### Source material

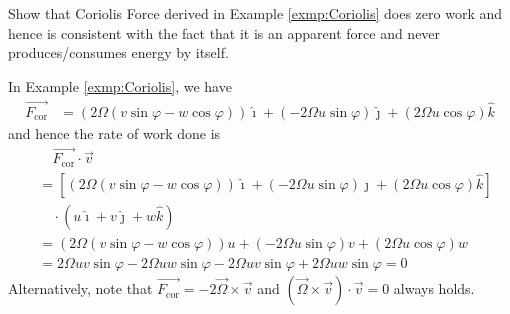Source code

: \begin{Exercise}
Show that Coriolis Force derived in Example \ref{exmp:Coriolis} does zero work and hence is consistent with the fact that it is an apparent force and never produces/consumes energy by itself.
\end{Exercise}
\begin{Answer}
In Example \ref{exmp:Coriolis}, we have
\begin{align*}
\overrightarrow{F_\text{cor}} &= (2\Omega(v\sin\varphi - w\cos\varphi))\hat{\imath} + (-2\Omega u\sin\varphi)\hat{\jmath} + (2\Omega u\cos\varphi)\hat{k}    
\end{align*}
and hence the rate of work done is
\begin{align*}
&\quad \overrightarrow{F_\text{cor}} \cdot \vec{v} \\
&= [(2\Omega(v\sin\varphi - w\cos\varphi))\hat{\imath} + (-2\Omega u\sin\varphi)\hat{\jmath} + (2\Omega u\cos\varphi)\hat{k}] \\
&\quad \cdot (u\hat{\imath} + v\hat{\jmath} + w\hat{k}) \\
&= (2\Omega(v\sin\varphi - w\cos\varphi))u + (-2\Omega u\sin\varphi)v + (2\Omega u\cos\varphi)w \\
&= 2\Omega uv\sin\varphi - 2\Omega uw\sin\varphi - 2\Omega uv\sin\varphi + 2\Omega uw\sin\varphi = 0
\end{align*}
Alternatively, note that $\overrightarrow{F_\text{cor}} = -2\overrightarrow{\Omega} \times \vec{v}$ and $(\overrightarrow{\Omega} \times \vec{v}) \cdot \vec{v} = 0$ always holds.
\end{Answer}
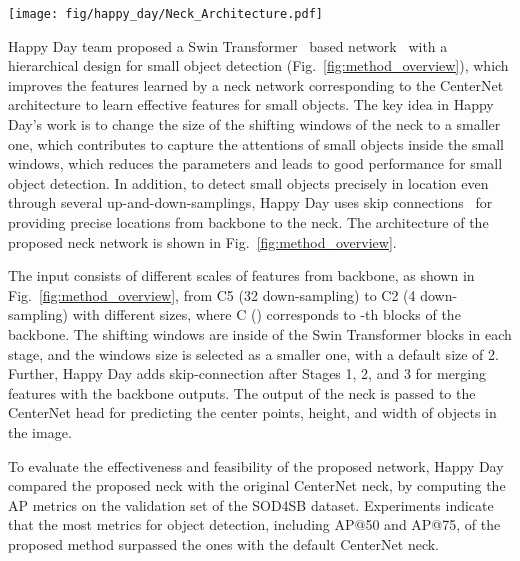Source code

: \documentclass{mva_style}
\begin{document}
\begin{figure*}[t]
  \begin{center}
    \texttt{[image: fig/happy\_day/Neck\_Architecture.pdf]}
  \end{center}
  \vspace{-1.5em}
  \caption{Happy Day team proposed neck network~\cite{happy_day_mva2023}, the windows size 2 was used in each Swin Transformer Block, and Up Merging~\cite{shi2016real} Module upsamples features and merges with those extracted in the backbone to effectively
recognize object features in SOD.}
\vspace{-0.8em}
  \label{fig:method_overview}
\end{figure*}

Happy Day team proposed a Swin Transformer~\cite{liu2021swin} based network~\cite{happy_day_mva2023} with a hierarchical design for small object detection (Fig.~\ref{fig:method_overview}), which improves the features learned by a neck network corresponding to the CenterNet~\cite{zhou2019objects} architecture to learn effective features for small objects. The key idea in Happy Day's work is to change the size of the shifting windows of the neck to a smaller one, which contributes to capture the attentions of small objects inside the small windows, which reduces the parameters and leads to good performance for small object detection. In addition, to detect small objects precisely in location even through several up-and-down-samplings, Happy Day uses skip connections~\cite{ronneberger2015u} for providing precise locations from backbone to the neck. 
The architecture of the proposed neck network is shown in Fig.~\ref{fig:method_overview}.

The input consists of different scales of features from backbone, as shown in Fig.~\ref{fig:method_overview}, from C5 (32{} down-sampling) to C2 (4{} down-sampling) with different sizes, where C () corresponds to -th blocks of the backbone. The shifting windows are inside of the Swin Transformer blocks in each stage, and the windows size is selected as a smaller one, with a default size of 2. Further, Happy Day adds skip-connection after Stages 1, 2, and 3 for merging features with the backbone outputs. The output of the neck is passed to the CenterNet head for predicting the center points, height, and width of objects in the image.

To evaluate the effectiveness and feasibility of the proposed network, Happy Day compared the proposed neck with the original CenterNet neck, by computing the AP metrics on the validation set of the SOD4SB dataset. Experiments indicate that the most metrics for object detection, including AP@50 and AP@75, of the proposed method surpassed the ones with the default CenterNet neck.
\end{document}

--

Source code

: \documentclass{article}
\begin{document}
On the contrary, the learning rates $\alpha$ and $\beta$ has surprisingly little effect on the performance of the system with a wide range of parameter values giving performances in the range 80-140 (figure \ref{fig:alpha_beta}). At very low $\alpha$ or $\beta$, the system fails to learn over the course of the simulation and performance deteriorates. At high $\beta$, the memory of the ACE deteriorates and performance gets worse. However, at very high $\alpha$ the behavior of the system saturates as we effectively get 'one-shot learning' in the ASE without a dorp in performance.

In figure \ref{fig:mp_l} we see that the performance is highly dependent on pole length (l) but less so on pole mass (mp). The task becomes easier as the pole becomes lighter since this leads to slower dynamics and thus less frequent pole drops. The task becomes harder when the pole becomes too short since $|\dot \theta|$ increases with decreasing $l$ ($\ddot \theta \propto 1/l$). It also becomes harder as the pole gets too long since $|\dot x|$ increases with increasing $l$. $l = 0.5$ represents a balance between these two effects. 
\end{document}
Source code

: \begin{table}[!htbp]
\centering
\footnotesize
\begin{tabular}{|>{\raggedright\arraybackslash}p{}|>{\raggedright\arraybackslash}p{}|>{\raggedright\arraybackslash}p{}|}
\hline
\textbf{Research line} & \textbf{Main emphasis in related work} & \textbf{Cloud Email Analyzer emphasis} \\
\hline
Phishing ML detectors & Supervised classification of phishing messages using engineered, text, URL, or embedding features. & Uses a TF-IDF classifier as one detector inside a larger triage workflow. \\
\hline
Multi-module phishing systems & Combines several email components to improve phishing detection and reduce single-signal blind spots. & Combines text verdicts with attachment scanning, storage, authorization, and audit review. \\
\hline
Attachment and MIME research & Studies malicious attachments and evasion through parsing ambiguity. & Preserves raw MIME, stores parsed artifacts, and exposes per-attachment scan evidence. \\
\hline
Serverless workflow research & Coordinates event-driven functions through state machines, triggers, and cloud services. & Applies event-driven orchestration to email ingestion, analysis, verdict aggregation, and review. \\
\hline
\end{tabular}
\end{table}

### Problem requirements
Your answer should consist solely of the lines above from the line with "Happy Day team proposed a" to the line with "The input consists", both included, reproduced exactly.

### Exercise result
Happy Day team proposed a Swin Transformer~\cite{liu2021swin} based network~\cite{happy_day_mva2023} with a hierarchical design for small object detection (Fig.~\ref{fig:method_overview}), which improves the features learned by a neck network corresponding to the CenterNet~\cite{zhou2019objects} architecture to learn effective features for small objects. The key idea in Happy Day's work is to change the size of the shifting windows of the neck to a smaller one, which contributes to capture the attentions of small objects inside the small windows, which reduces the parameters and leads to good performance for small object detection. In addition, to detect small objects precisely in location even through several up-and-down-samplings, Happy Day uses skip connections~\cite{ronneberger2015u} for providing precise locations from backbone to the neck. 
The architecture of the proposed neck network is shown in Fig.~\ref{fig:method_overview}.

The input consists of different scales of features from backbone, as shown in Fig.~\ref{fig:method_overview}, from C5 (32{} down-sampling) to C2 (4{} down-sampling) with different sizes, where C () corresponds to -th blocks of the backbone. The shifting windows are inside of the Swin Transformer blocks in each stage, and the windows size is selected as a smaller one, with a default size of 2. Further, Happy Day adds skip-connection after Stages 1, 2, and 3 for merging features with the backbone outputs. The output of the neck is passed to the CenterNet head for predicting the center points, height, and width of objects in the image.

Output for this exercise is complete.